• **WHAT YOU ARE ASKED TO DO**: Nothing below is to be printed except the lines between the line holding "6. Phase 18: Redis" and the line holding "This roadmap addresses", inclusive, each exactly as it appears.

(SUPPLIED MATERIAL)

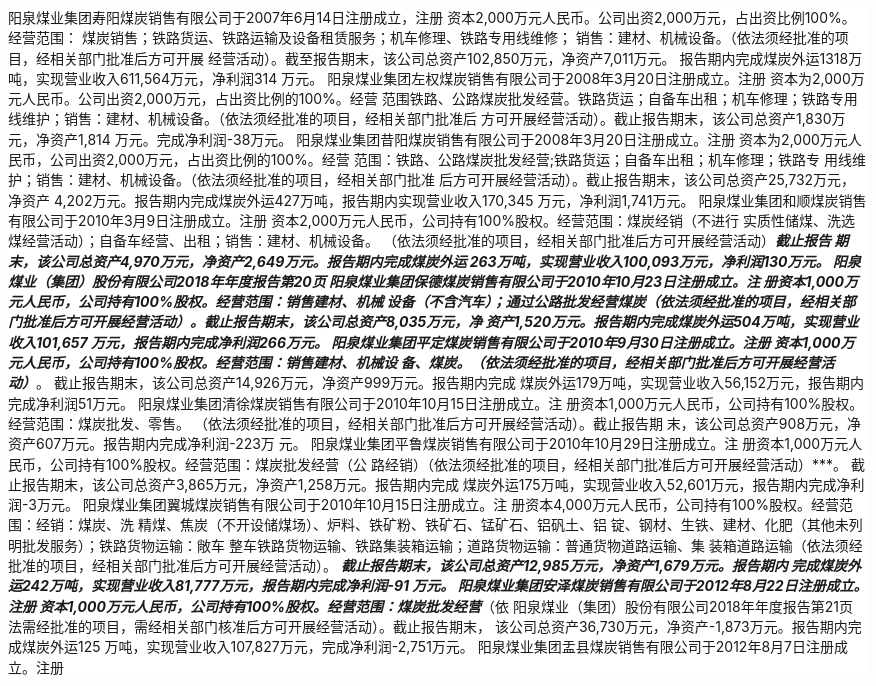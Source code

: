 阳泉煤业集团寿阳煤炭销售有限公司于2007年6月14日注册成立，注册
资本2,000万元人民币。公司出资2,000万元，占出资比例100%。经营范围：
煤炭销售；铁路货运、铁路运输及设备租赁服务；机车修理、铁路专用线维修；
销售：建材、机械设备。（依法须经批准的项目，经相关部门批准后方可开展
经营活动）。截至报告期末，该公司总资产102,850万元，净资产7,011万元。
报告期内完成煤炭外运1318万吨，实现营业收入611,564万元，净利润314
万元。
阳泉煤业集团左权煤炭销售有限公司于2008年3月20日注册成立。注册
资本为2,000万元人民币。公司出资2,000万元，占出资比例的100%。经营
范围铁路、公路煤炭批发经营。铁路货运；自备车出租；机车修理；铁路专用
线维护；销售：建材、机械设备。（依法须经批准的项目，经相关部门批准后
方可开展经营活动）。截止报告期末，该公司总资产1,830万元，净资产1,814
万元。完成净利润-38万元。
阳泉煤业集团昔阳煤炭销售有限公司于2008年3月20日注册成立。注册
资本为2,000万元人民币，公司出资2,000万元，占出资比例的100%。经营
范围：铁路、公路煤炭批发经营;铁路货运；自备车出租；机车修理；铁路专
用线维护；销售：建材、机械设备。（依法须经批准的项目，经相关部门批准
后方可开展经营活动）。截止报告期末，该公司总资产25,732万元，净资产
4,202万元。报告期内完成煤炭外运427万吨，报告期内实现营业收入170,345
万元，净利润1,741万元。
阳泉煤业集团和顺煤炭销售有限公司于2010年3月9日注册成立。注册
资本2,000万元人民币，公司持有100%股权。经营范围：煤炭经销（不进行
实质性储煤、洗选煤经营活动）；自备车经营、出租；销售：建材、机械设备。
（依法须经批准的项目，经相关部门批准后方可开展经营活动）***截止报告
期末，该公司总资产4,970万元，净资产2,649万元。报告期内完成煤炭外运
263万吨，实现营业收入100,093万元，净利润130万元。
阳泉煤业（集团）股份有限公司2018年年度报告第20页
阳泉煤业集团保德煤炭销售有限公司于2010年10月23日注册成立。注
册资本1,000万元人民币，公司持有100%股权。经营范围：销售建材、机械
设备（不含汽车）；通过公路批发经营煤炭（依法须经批准的项目，经相关部
门批准后方可开展经营活动）。截止报告期末，该公司总资产8,035万元，净
资产1,520万元。报告期内完成煤炭外运504万吨，实现营业收入101,657
万元，报告期内完成净利润266万元。
阳泉煤业集团平定煤炭销售有限公司于2010年9月30日注册成立。注册
资本1,000万元人民币，公司持有100%股权。经营范围：销售建材、机械设
备、煤炭。（依法须经批准的项目，经相关部门批准后方可开展经营活动）***。
截止报告期末，该公司总资产14,926万元，净资产999万元。报告期内完成
煤炭外运179万吨，实现营业收入56,152万元，报告期内完成净利润51万元。
阳泉煤业集团清徐煤炭销售有限公司于2010年10月15日注册成立。注
册资本1,000万元人民币，公司持有100%股权。经营范围：煤炭批发、零售。
（依法须经批准的项目，经相关部门批准后方可开展经营活动）。截止报告期
末，该公司总资产908万元，净资产607万元。报告期内完成净利润-223万
元。
阳泉煤业集团平鲁煤炭销售有限公司于2010年10月29日注册成立。注
册资本1,000万元人民币，公司持有100%股权。经营范围：煤炭批发经营（公
路经销）（依法须经批准的项目，经相关部门批准后方可开展经营活动）***。
截止报告期末，该公司总资产3,865万元，净资产1,258万元。报告期内完成
煤炭外运175万吨，实现营业收入52,601万元，报告期内完成净利润-3万元。
阳泉煤业集团翼城煤炭销售有限公司于2010年10月15日注册成立。注
册资本4,000万元人民币，公司持有100%股权。经营范围：经销：煤炭、洗
精煤、焦炭（不开设储煤场）、炉料、铁矿粉、铁矿石、锰矿石、铝矾土、铝
锭、钢材、生铁、建材、化肥（其他未列明批发服务）；铁路货物运输：敞车
整车铁路货物运输、铁路集装箱运输；道路货物运输：普通货物道路运输、集
装箱道路运输（依法须经批准的项目，经相关部门批准后方可开展经营活动）。
***截止报告期末，该公司总资产12,985万元，净资产1,679万元。报告期内
完成煤炭外运242万吨，实现营业收入81,777万元，报告期内完成净利润-91
万元。
阳泉煤业集团安泽煤炭销售有限公司于2012年8月22日注册成立。注册
资本1,000万元人民币，公司持有100%股权。经营范围：煤炭批发经营***（依
阳泉煤业（集团）股份有限公司2018年年度报告第21页
法需经批准的项目，需经相关部门核准后方可开展经营活动）。截止报告期末，
该公司总资产36,730万元，净资产-1,873万元。报告期内完成煤炭外运125
万吨，实现营业收入107,827万元，完成净利润-2,751万元。
阳泉煤业集团盂县煤炭销售有限公司于2012年8月7日注册成立。注册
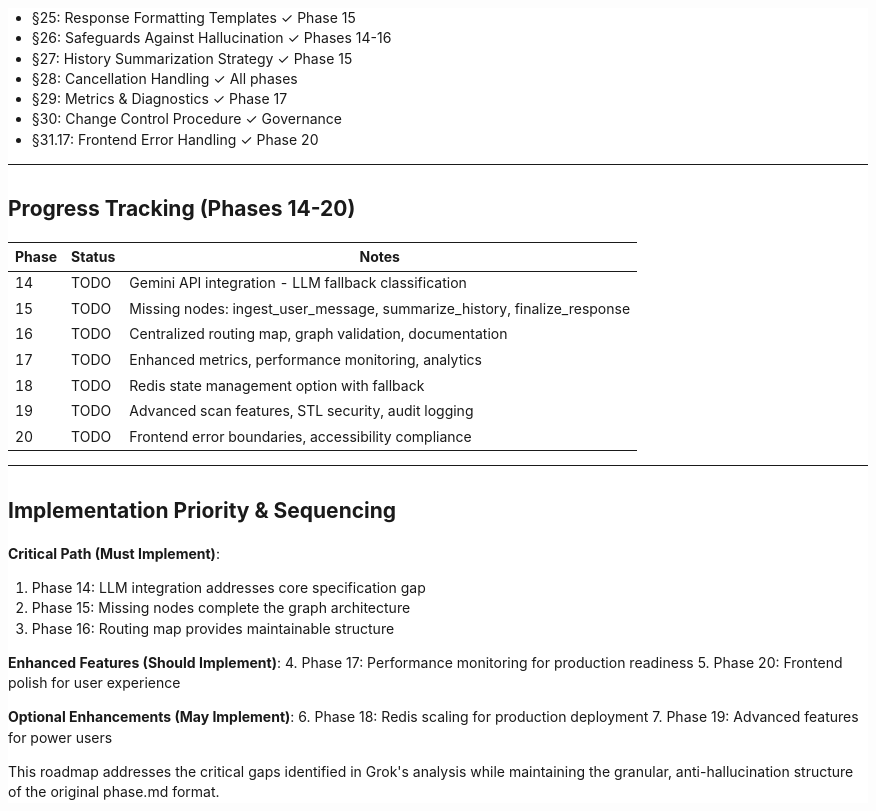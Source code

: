 - §25: Response Formatting Templates ✓ Phase 15
- §26: Safeguards Against Hallucination ✓ Phases 14-16
- §27: History Summarization Strategy ✓ Phase 15
- §28: Cancellation Handling ✓ All phases
- §29: Metrics & Diagnostics ✓ Phase 17
- §30: Change Control Procedure ✓ Governance
- §31.17: Frontend Error Handling ✓ Phase 20

---
## Progress Tracking (Phases 14-20)
| Phase | Status | Notes |
|-------|--------|-------|
| 14 | TODO | Gemini API integration - LLM fallback classification |
| 15 | TODO | Missing nodes: ingest_user_message, summarize_history, finalize_response |
| 16 | TODO | Centralized routing map, graph validation, documentation |
| 17 | TODO | Enhanced metrics, performance monitoring, analytics |
| 18 | TODO | Redis state management option with fallback |
| 19 | TODO | Advanced scan features, STL security, audit logging |
| 20 | TODO | Frontend error boundaries, accessibility compliance |

---
## Implementation Priority & Sequencing
**Critical Path (Must Implement)**:
1. Phase 14: LLM integration addresses core specification gap
2. Phase 15: Missing nodes complete the graph architecture
3. Phase 16: Routing map provides maintainable structure

**Enhanced Features (Should Implement)**:
4. Phase 17: Performance monitoring for production readiness
5. Phase 20: Frontend polish for user experience

**Optional Enhancements (May Implement)**:
6. Phase 18: Redis scaling for production deployment
7. Phase 19: Advanced features for power users

This roadmap addresses the critical gaps identified in Grok's analysis while maintaining the granular, anti-hallucination structure of the original phase.md format.
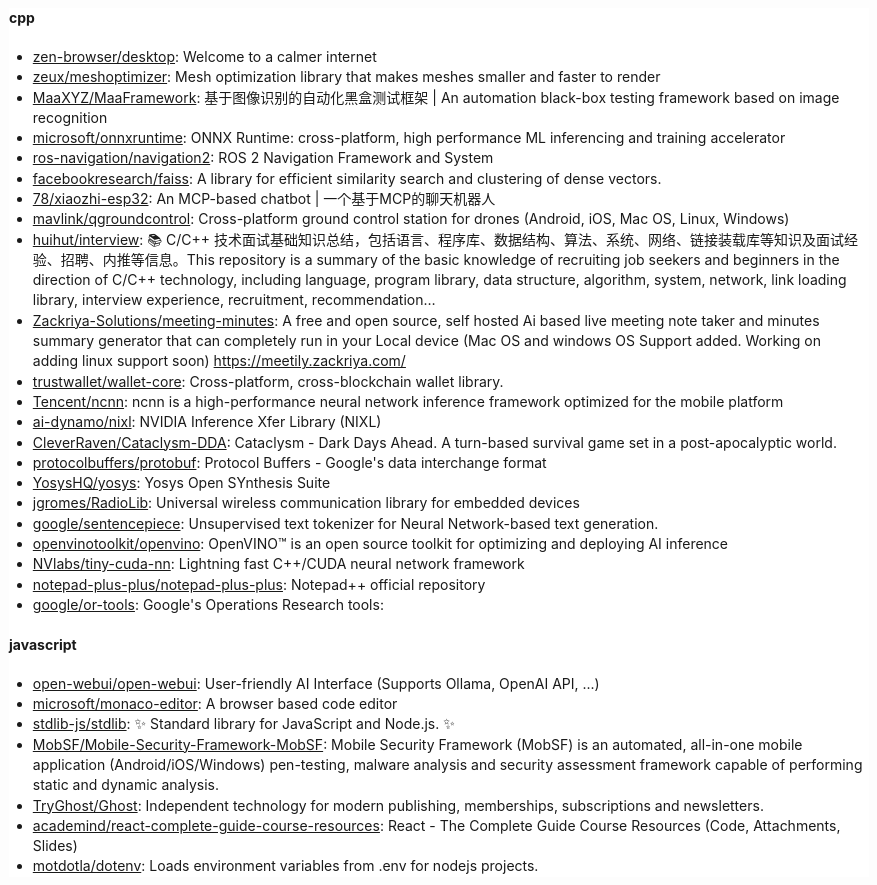 #### cpp
* [zen-browser/desktop](https://github.com/zen-browser/desktop): Welcome to a calmer internet
* [zeux/meshoptimizer](https://github.com/zeux/meshoptimizer): Mesh optimization library that makes meshes smaller and faster to render
* [MaaXYZ/MaaFramework](https://github.com/MaaXYZ/MaaFramework): 基于图像识别的自动化黑盒测试框架 | An automation black-box testing framework based on image recognition
* [microsoft/onnxruntime](https://github.com/microsoft/onnxruntime): ONNX Runtime: cross-platform, high performance ML inferencing and training accelerator
* [ros-navigation/navigation2](https://github.com/ros-navigation/navigation2): ROS 2 Navigation Framework and System
* [facebookresearch/faiss](https://github.com/facebookresearch/faiss): A library for efficient similarity search and clustering of dense vectors.
* [78/xiaozhi-esp32](https://github.com/78/xiaozhi-esp32): An MCP-based chatbot | 一个基于MCP的聊天机器人
* [mavlink/qgroundcontrol](https://github.com/mavlink/qgroundcontrol): Cross-platform ground control station for drones (Android, iOS, Mac OS, Linux, Windows)
* [huihut/interview](https://github.com/huihut/interview): 📚 C/C++ 技术面试基础知识总结，包括语言、程序库、数据结构、算法、系统、网络、链接装载库等知识及面试经验、招聘、内推等信息。This repository is a summary of the basic knowledge of recruiting job seekers and beginners in the direction of C/C++ technology, including language, program library, data structure, algorithm, system, network, link loading library, interview experience, recruitment, recommendation…
* [Zackriya-Solutions/meeting-minutes](https://github.com/Zackriya-Solutions/meeting-minutes): A free and open source, self hosted Ai based live meeting note taker and minutes summary generator that can completely run in your Local device (Mac OS and windows OS Support added. Working on adding linux support soon) https://meetily.zackriya.com/
* [trustwallet/wallet-core](https://github.com/trustwallet/wallet-core): Cross-platform, cross-blockchain wallet library.
* [Tencent/ncnn](https://github.com/Tencent/ncnn): ncnn is a high-performance neural network inference framework optimized for the mobile platform
* [ai-dynamo/nixl](https://github.com/ai-dynamo/nixl): NVIDIA Inference Xfer Library (NIXL)
* [CleverRaven/Cataclysm-DDA](https://github.com/CleverRaven/Cataclysm-DDA): Cataclysm - Dark Days Ahead. A turn-based survival game set in a post-apocalyptic world.
* [protocolbuffers/protobuf](https://github.com/protocolbuffers/protobuf): Protocol Buffers - Google's data interchange format
* [YosysHQ/yosys](https://github.com/YosysHQ/yosys): Yosys Open SYnthesis Suite
* [jgromes/RadioLib](https://github.com/jgromes/RadioLib): Universal wireless communication library for embedded devices
* [google/sentencepiece](https://github.com/google/sentencepiece): Unsupervised text tokenizer for Neural Network-based text generation.
* [openvinotoolkit/openvino](https://github.com/openvinotoolkit/openvino): OpenVINO™ is an open source toolkit for optimizing and deploying AI inference
* [NVlabs/tiny-cuda-nn](https://github.com/NVlabs/tiny-cuda-nn): Lightning fast C++/CUDA neural network framework
* [notepad-plus-plus/notepad-plus-plus](https://github.com/notepad-plus-plus/notepad-plus-plus): Notepad++ official repository
* [google/or-tools](https://github.com/google/or-tools): Google's Operations Research tools:

#### javascript
* [open-webui/open-webui](https://github.com/open-webui/open-webui): User-friendly AI Interface (Supports Ollama, OpenAI API, ...)
* [microsoft/monaco-editor](https://github.com/microsoft/monaco-editor): A browser based code editor
* [stdlib-js/stdlib](https://github.com/stdlib-js/stdlib): ✨ Standard library for JavaScript and Node.js. ✨
* [MobSF/Mobile-Security-Framework-MobSF](https://github.com/MobSF/Mobile-Security-Framework-MobSF): Mobile Security Framework (MobSF) is an automated, all-in-one mobile application (Android/iOS/Windows) pen-testing, malware analysis and security assessment framework capable of performing static and dynamic analysis.
* [TryGhost/Ghost](https://github.com/TryGhost/Ghost): Independent technology for modern publishing, memberships, subscriptions and newsletters.
* [academind/react-complete-guide-course-resources](https://github.com/academind/react-complete-guide-course-resources): React - The Complete Guide Course Resources (Code, Attachments, Slides)
* [motdotla/dotenv](https://github.com/motdotla/dotenv): Loads environment variables from .env for nodejs projects.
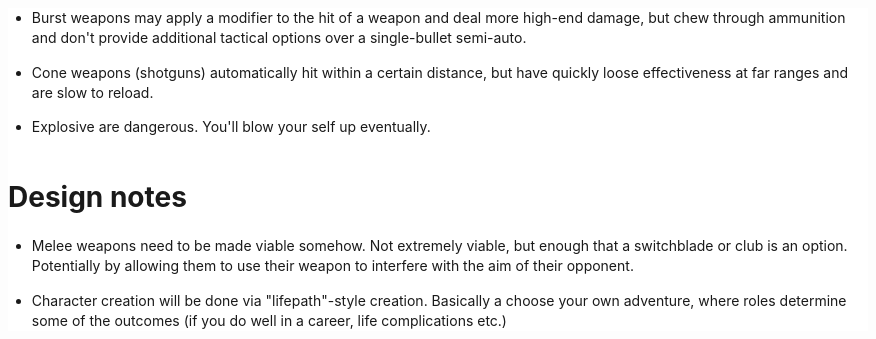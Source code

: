 - Burst weapons may apply a modifier to the hit of a weapon and deal more high-end damage, but 
  chew through ammunition and don't provide additional tactical options over a single-bullet 
  semi-auto.

- Cone weapons (shotguns) automatically hit within a certain distance, but have quickly loose
  effectiveness at far ranges and are slow to reload.

- Explosive are dangerous. You'll blow your self up eventually.


# Design notes

- Melee weapons need to be made viable somehow. Not extremely viable, but enough that a switchblade
  or club is an option. Potentially by allowing them to use their weapon to interfere with the aim
  of their opponent.
  
- Character creation will be done via "lifepath"-style creation. Basically a choose your own adventure, where roles determine some of the outcomes (if you do well in a career, life complications etc.)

(End SUPPLIED MATERIAL)

• **THE COMPLETED TASK**:
6. Phase 18: Redis scaling for production deployment
7. Phase 19: Advanced features for power users

This roadmap addresses the critical gaps identified in Grok's analysis while maintaining the granular, anti-hallucination structure of the original phase.md format.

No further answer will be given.